──────── Supplied material ────────

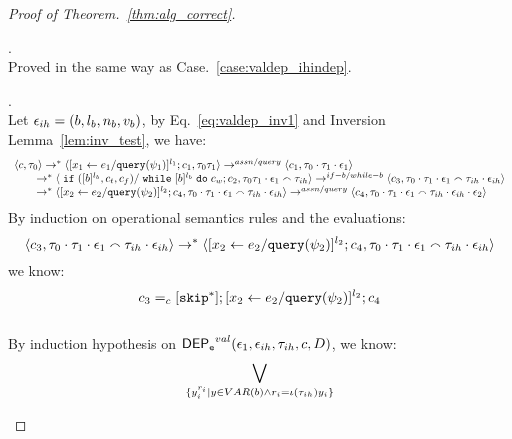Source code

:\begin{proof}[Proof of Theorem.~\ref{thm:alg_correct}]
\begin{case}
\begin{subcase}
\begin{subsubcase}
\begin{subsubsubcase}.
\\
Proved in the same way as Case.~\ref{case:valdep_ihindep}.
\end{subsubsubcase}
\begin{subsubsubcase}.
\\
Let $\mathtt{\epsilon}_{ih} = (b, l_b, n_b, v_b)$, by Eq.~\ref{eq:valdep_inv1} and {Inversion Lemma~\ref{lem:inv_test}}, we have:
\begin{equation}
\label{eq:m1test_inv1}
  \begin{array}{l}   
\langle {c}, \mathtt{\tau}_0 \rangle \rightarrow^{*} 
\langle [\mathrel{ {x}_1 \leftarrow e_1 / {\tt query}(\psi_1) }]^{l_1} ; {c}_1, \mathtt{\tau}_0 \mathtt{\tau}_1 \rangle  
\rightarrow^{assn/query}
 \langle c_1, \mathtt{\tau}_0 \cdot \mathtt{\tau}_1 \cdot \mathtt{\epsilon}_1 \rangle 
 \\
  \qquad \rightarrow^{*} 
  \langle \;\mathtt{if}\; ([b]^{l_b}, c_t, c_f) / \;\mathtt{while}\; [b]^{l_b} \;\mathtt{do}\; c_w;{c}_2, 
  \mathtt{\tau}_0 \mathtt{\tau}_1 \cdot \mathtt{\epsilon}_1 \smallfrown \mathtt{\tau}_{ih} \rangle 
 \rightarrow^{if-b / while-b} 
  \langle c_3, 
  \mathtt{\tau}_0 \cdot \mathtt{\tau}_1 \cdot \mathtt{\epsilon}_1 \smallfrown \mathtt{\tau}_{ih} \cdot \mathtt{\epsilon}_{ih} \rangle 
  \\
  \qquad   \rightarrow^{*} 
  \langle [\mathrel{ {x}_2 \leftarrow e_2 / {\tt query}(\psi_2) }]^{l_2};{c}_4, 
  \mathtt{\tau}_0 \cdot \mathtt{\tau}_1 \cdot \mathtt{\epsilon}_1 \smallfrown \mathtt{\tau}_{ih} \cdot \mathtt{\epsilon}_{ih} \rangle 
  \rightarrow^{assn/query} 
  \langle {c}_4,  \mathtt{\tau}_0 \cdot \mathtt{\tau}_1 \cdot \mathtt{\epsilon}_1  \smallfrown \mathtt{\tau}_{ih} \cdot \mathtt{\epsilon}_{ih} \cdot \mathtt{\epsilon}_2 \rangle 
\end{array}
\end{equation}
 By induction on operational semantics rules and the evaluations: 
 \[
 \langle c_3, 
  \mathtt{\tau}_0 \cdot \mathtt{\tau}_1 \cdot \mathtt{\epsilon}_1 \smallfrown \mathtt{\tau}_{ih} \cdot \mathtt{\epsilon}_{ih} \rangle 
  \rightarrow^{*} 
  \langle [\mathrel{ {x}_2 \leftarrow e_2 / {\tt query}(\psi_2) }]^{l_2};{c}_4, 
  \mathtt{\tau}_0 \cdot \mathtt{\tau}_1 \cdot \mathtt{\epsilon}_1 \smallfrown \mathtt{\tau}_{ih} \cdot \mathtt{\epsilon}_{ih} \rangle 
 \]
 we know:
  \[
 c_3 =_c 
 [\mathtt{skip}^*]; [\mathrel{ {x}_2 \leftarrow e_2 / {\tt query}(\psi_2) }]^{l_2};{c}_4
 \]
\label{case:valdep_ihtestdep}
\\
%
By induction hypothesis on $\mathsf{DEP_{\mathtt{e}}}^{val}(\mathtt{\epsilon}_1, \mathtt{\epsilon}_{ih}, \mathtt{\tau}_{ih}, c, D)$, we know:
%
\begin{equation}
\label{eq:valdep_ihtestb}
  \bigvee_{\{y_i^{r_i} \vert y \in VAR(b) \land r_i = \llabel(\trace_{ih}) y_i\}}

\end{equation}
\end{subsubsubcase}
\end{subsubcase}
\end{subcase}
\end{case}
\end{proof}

────────
──────── Supplied material ────────

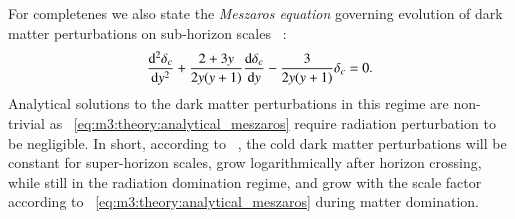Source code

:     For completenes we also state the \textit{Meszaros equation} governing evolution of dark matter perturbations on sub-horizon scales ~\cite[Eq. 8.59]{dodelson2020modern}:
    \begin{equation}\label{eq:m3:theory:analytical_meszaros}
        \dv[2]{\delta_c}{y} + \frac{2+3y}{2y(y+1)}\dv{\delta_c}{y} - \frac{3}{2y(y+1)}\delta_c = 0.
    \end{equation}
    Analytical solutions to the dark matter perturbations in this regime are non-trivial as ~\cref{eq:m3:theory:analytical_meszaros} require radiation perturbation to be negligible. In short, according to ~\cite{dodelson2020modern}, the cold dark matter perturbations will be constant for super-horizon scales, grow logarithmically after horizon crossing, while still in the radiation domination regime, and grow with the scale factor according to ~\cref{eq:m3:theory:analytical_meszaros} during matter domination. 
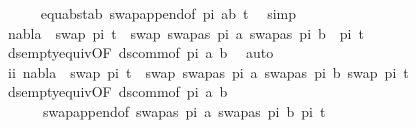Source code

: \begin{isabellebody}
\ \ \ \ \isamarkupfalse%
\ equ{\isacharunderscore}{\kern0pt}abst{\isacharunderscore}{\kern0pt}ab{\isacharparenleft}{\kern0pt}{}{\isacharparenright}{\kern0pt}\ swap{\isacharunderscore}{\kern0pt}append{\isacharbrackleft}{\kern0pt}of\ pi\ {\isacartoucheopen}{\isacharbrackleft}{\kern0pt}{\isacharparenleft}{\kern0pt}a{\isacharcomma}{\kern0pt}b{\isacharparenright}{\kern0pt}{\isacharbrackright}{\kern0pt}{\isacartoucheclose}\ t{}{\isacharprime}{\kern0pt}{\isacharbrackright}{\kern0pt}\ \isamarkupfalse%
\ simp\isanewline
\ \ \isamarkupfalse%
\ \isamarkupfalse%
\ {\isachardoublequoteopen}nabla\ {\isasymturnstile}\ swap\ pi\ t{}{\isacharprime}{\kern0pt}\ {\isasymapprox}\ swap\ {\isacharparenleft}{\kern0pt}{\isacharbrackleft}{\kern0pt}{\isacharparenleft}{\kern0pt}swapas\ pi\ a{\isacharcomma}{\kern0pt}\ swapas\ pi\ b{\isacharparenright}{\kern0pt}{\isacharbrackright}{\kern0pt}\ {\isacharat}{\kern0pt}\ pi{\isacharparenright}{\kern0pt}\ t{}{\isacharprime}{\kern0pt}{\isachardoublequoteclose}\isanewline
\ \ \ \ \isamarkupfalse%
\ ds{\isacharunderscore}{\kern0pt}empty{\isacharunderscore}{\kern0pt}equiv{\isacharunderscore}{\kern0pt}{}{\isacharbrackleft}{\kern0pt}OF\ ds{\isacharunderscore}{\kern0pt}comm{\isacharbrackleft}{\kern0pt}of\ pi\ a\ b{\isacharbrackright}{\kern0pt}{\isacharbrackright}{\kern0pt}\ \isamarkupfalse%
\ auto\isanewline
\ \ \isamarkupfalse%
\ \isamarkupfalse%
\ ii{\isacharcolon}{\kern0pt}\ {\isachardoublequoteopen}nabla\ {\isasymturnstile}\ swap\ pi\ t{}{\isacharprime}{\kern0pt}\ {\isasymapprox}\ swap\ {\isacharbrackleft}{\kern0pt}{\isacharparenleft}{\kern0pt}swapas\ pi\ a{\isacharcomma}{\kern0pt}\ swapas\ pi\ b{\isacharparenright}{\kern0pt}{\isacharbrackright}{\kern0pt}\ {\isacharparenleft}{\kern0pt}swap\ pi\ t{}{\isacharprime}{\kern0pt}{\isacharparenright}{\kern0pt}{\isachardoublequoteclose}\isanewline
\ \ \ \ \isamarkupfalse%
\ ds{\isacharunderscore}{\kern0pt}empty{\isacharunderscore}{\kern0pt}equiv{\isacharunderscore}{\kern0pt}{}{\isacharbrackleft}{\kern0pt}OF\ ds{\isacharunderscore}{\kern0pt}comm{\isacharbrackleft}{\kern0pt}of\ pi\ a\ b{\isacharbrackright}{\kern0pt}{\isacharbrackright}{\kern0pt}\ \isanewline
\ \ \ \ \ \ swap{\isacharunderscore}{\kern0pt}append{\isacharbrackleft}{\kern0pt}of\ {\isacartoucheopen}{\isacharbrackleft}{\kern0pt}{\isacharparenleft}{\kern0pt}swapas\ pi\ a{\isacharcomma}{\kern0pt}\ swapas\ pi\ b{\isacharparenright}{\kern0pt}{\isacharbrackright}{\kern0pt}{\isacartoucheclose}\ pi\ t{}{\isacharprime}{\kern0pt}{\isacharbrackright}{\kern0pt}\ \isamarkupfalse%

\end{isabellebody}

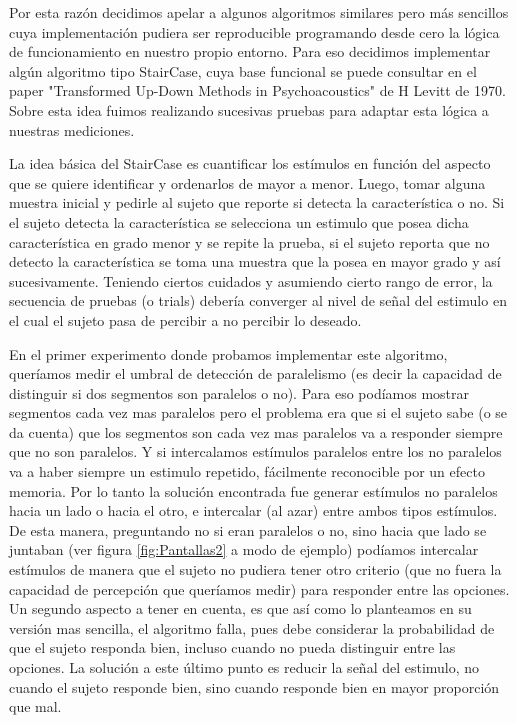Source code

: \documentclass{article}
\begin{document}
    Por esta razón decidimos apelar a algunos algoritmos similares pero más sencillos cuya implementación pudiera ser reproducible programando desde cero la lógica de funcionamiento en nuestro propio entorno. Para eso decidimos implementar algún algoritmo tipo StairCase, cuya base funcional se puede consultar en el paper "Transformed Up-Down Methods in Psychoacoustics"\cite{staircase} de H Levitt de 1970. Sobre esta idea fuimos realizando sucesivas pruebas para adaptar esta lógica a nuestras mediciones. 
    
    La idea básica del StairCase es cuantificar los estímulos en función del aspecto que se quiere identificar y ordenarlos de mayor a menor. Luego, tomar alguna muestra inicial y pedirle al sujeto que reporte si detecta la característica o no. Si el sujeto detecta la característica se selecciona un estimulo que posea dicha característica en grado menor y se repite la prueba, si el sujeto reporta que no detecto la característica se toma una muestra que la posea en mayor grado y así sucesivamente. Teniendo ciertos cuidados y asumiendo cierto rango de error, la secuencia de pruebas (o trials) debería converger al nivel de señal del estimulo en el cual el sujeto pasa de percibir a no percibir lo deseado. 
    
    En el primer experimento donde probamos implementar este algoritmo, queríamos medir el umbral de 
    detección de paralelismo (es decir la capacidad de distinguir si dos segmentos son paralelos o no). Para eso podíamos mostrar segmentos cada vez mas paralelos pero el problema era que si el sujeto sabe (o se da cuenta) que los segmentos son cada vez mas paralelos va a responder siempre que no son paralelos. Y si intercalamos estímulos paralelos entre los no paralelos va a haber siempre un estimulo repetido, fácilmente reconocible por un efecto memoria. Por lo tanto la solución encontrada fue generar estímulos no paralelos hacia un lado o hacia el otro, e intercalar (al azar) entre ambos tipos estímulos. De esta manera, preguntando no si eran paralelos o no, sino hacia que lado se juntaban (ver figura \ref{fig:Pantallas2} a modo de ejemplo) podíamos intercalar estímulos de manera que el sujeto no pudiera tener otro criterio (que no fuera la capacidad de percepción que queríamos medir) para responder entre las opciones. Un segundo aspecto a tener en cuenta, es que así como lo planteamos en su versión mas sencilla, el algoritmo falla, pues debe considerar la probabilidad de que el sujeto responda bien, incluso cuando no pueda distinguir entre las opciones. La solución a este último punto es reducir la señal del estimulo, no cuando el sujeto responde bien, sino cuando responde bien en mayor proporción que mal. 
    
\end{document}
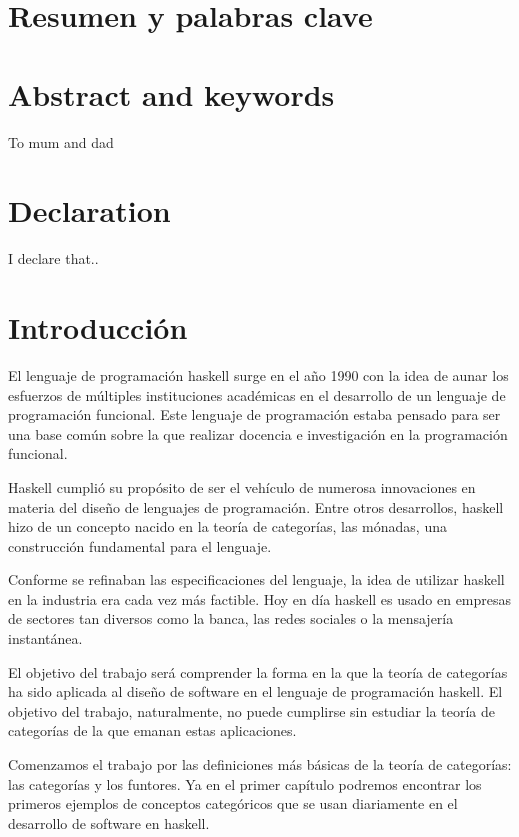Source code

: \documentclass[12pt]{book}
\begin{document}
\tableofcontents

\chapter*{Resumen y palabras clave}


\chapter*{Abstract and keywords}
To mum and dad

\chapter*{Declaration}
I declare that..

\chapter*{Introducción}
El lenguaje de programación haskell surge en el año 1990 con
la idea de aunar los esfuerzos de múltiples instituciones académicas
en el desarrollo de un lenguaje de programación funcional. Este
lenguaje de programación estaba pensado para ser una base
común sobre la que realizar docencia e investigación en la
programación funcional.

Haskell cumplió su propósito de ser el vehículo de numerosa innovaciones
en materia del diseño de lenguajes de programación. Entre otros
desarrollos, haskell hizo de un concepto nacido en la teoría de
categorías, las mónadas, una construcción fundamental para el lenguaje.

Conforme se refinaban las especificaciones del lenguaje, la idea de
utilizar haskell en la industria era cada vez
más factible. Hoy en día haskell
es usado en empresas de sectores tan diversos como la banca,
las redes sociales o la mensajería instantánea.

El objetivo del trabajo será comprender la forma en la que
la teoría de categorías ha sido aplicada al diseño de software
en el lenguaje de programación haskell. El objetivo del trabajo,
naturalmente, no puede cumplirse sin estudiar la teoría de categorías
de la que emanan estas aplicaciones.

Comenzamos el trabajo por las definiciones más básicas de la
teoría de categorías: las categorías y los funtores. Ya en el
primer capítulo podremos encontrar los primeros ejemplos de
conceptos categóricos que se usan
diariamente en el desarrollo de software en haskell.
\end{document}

────────
──────── Supplied material ────────

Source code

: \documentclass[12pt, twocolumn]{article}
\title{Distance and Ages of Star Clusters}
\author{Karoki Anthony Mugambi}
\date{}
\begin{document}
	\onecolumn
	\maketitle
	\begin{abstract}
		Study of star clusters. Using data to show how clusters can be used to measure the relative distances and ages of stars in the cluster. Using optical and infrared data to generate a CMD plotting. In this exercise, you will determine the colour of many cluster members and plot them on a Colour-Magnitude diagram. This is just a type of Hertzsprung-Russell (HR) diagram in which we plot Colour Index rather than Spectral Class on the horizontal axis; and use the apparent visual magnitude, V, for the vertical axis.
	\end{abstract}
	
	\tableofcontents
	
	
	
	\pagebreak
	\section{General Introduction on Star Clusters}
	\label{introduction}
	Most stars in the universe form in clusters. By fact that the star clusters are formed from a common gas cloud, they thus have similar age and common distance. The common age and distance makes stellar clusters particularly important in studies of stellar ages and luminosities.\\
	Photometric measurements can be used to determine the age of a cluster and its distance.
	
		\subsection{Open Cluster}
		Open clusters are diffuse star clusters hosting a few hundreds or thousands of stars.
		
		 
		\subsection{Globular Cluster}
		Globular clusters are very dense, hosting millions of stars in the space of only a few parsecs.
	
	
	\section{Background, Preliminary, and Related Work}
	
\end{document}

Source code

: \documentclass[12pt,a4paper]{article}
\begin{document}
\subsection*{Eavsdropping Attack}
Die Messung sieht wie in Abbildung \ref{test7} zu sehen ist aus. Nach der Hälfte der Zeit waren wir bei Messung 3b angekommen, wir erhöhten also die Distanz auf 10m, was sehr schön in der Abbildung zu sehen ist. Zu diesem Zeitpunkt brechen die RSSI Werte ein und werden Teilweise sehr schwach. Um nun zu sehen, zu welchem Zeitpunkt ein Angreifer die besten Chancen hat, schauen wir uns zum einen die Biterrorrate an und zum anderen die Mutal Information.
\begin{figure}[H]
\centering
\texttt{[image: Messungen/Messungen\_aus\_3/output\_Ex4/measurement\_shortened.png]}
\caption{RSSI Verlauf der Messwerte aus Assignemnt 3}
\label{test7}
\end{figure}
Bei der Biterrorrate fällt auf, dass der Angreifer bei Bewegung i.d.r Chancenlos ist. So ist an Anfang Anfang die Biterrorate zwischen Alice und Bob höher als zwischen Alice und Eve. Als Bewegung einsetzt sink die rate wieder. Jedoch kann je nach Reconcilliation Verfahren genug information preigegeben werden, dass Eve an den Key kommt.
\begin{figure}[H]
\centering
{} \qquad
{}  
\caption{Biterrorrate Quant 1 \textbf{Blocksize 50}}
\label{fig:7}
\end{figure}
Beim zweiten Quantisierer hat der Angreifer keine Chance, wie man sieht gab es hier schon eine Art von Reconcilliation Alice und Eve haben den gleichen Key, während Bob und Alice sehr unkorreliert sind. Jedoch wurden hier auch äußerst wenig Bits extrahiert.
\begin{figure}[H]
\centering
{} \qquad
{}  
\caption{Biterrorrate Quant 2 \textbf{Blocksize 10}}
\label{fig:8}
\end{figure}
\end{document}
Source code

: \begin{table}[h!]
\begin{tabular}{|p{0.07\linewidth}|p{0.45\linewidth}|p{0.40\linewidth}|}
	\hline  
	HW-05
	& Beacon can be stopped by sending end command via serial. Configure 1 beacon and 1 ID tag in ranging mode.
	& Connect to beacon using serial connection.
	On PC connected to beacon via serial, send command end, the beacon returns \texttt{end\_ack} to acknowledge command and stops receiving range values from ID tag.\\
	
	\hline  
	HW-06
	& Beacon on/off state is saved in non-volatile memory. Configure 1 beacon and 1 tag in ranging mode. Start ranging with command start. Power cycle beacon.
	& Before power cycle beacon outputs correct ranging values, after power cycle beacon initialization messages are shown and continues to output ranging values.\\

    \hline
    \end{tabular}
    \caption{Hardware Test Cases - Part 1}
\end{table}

────────

**Directions for this task**. Find the line with "ID tag in ranging mode." in the entries above. Retype it and each line after it, exactly, through the line with "On PC connected", and stop there.

**Task result**.
	& Beacon can be stopped by sending end command via serial. Configure 1 beacon and 1 ID tag in ranging mode.
	& Connect to beacon using serial connection.
	On PC connected to beacon via serial, send command end, the beacon returns \texttt{end\_ack} to acknowledge command and stops receiving range values from ID tag.\\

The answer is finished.